Toute cette crainte envers les comédiens en politique est vaine, croit Gérald Allard, philosophe passionné et expert de Shakespeare, qui enseigne à l'Université Laval. Tout simplement parce qu'ils sont loin d'être les seuls à «jouer». Rappelons-nous ce qu'a écrit le grand William dans Comme il vous plaira: «Le monde est une scène. Et tous, hommes et femmes, ne sont que des acteurs. Ils y font leurs entrées, ils y font leurs sorties. Et chaque homme y joue maint rôle dans sa vie.»

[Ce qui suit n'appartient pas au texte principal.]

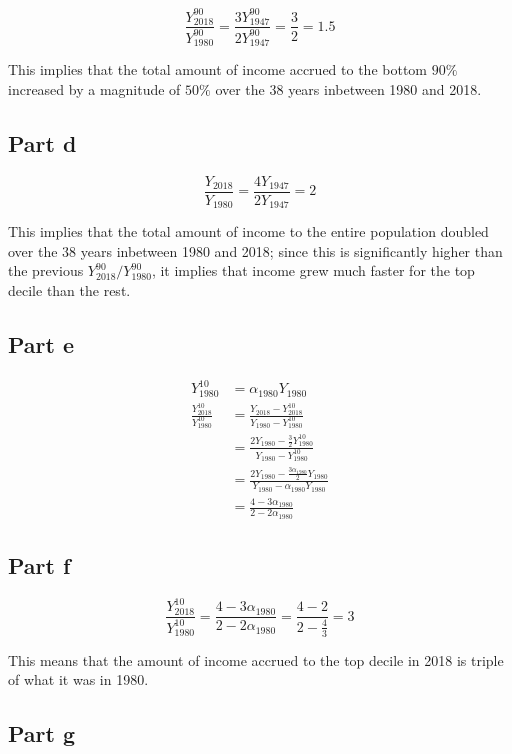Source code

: \documentclass[12pt,letterpaper]{article}
\theoremstyle{definition}
\begin{document}
\[
  \frac{Y_{2018}^{90}}{Y_{1980}^{90}} = \frac{3Y_{1947}^{90}}{2Y_{1947}^{90}}
  = \frac{3}{2} = 1.5
\]

This implies that the total amount of income accrued to the bottom $90\%$
increased by a magnitude of $50\%$ over the $38$ years inbetween 1980 and 2018.

\subsection*{Part d}

\[
  \frac{Y_{2018}}{Y_{1980}} = \frac{4Y_{1947}}{2Y_{1947}} = 2
\]


This implies that the total amount of income to the entire population doubled
over the $38$ years inbetween 1980 and 2018; since this is significantly higher
than the previous $Y_{2018}^{90} / Y_{1980}^{90}$, it implies that income grew
much faster for the top decile than the rest.

\subsection*{Part e}

\begin{align*}
  Y_{1980}^{10} &= \alpha_{1980}Y_{1980} \\
  \frac{Y_{2018}^{10}}{Y_{1980}^{10}} &= \frac{Y_{2018} -
    Y_{2018}^{10}}{Y_{1980} - Y_{1980}^{10}} \\
                &= \frac{2Y_{1980} - \frac{3}{2}Y_{1980}^{10}}{Y_{1980} - Y_{1980}^{10}} \\
                &= \frac{2Y_{1980} - \frac{3\alpha_{1980}}{2}Y_{1980}}{Y_{1980} - \alpha_{1980}Y_{1980}} \\
                &= \frac{4 - 3\alpha_{1980}}{2 - 2\alpha_{1980}}
\end{align*}

\subsection*{Part f}

\[
  \frac{Y_{2018}^{10}}{Y_{1980}^{10}} = \frac{4 - 3\alpha_{1980}}{2 -
    2\alpha_{1980}} = \frac{4 - 2}{2 - \frac{4}{3}} = 3
\]

This means that the amount of income accrued to the top decile in 2018 is triple of what
it was in 1980.

\subsection*{Part g}
\end{document}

Par conséquent, dit simplement Marie-Thérèse Fortin, «en politique, un comédien comme Pierre ne fera ni plus ni moins semblant que les politiciens actuels».

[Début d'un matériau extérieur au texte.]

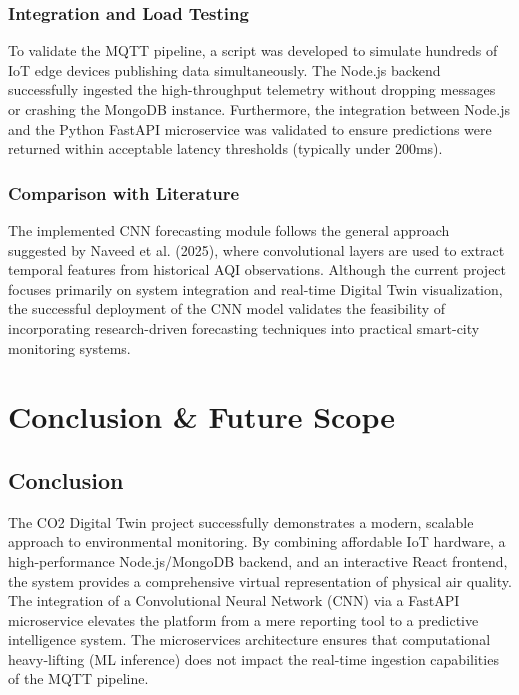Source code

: \documentclass[a4paper, 12pt]{report}
\begin{document}
\subsection{Integration and Load Testing}
To validate the MQTT pipeline, a script was developed to simulate hundreds of IoT edge devices publishing data simultaneously. The Node.js backend successfully ingested the high-throughput telemetry without dropping messages or crashing the MongoDB instance. 
Furthermore, the integration between Node.js and the Python FastAPI microservice was validated to ensure predictions were returned within acceptable latency thresholds (typically under 200ms).

\subsection{Comparison with Literature}

The implemented CNN forecasting module follows the general approach
suggested by Naveed et al. (2025), where convolutional layers are used
to extract temporal features from historical AQI observations.
Although the current project focuses primarily on system integration and
real-time Digital Twin visualization, the successful deployment of the
CNN model validates the feasibility of incorporating research-driven
forecasting techniques into practical smart-city monitoring systems.
\chapter{Conclusion \& Future Scope}
\section{Conclusion}
The CO2 Digital Twin project successfully demonstrates a modern, scalable approach to environmental monitoring. By combining affordable IoT hardware, a high-performance Node.js/MongoDB backend, and an interactive React frontend, the system provides a comprehensive virtual representation of physical air quality.
The integration of a Convolutional Neural Network (CNN) via a FastAPI microservice elevates the platform from a mere reporting tool to a predictive intelligence system. The microservices architecture ensures that computational heavy-lifting (ML inference) does not impact the real-time ingestion capabilities of the MQTT pipeline. 
\end{document}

Mais on a beau insister sur la vérité qui «fonde le jeu», ce n'est là qu'un des nombreux aspects du théâtre. Pensons au «paradoxe du comédien», qu'a souligné Denis Diderot. Selon ce dernier, pour bien jouer, l'acteur ne doit pas éprouver les sentiments qu'il veut susciter chez le spectateur.

Pierre Curzi voit ici des avantages politiques, voire une arme: «Peut-être que ça me donne une espèce de distance qui fait que je ne suis pas pris dans l'apparence puisque j'en suis conscient. Ça, ça peut être une arme extrêmement puissante. Il y a une sorte de détachement par rapport au rôle officiel.»

Par ailleurs, au cours de sa carrière, Pierre Curzi a incarné certains des personnages les plus marquants de l'histoire du cinéma québécois. (D'ailleurs, lors de la prochaine soirée des Jutra, le 18 février, on lui décernera un Jutra-hommage.) Parmi ceux-là, il y en a deux extrêmement différents: Napoléon Plouffe (Les Plouffe, de Gilles Carle) et le Pierre du Déclin de l'empire américain (de Denys Arcand).

À propos du premier, il ne tarit pas d'éloges: «C'est un archétype des Québécois [...], un de mes plus beaux rôles, car il rejoignait beaucoup de gens. Il incarnait une partie de ce que les Québécois sont. Donc, ç'a été pour moi une manière de m'approprier le pays à la fois comme immigrant mais aussi comme citoyen, comme homme», racontait-il récemment en entrevue.

Quant à l'autre, le Pierre du Déclin, professeur d'université raffiné, un peu désabusé, cynique et libertin, il dit s'en être toujours senti «très près». Mais justement, explique-t-il, son engagement politique, il le voit comme une manière de résister à ce Pierre du Déclin qui sommeille en lui. «C'est une attitude mentale que, maintenant, je combats. Même si elle est séduisante, elle n'est pas très riche.»

À ses yeux, d'ailleurs, la fin du personnage de Pierre telle qu'elle est présentée dans L'Âge des ténèbres -- la suite des Invasions barbares, qui était une suite du Déclin -- est très instructive: «C'est étrange, parfois, la fiction... Ce personnage-là se retrouve assez seul. Et je comprends: ça m'apparaît être une conséquence très plausible du cynisme par rapport à la vie.»

Sa conviction selon laquelle il était temps pour lui de plonger dans la mêlée politique s'est raffermie lorsqu'il a revu, récemment, un des autres grands films d'Arcand, Le Confort et l'Indifférence, documentaire acide sur la campagne référendaire de 1980. Après la défaite du OUI, plusieurs personnes de sa génération ont abandonné leurs idéaux et sont devenues cyniques, à l'image du Pierre du Déclin.

«Si ma génération s'abandonne au confort et à l'indifférence, ce sera une génération qui mourra coupable», clame-t-il, car elle a «beaucoup reçu de la société et, maintenant, elle doit lui en rendre une partie», répète-t-il sur toutes les tribunes.

Heureusement, il y a de l'espoir, insiste-t-il. Il constate que plusieurs personnes de son âge (il a 61 ans) travaillent comme bénévoles. «Je vois beaucoup la ferveur dans leurs yeux, qu'il est assez facile de les réenflammer, et ça me rassure.» Selon lui, plusieurs «pensent à l'héritage» et se disent qu'«on ne peut pas partir sans s'être assuré qu'on a fait tout ce qu'on pouvait pour se donner un pays [...]. On ne peut pas crever sans faire un sérieux effort, sans mettre l'épaule à la roue encore une fois».

Le comédien s'arrête à l'autre bout du fil. Il sait, dit-il, que «tout cela, c'est un peu héroïque, j'en suis conscient. Et je ne veux pas jouer au héros». Méfiant envers son propre personnage de politicien, il conclut: «J'essaie de ne pas me faire trop d'illusions, j'essaie de ne pas me la jouer tout en continuant de rêver. J'essaie de rester bien concret. Entre Napoléon et Pierre, je navigue.»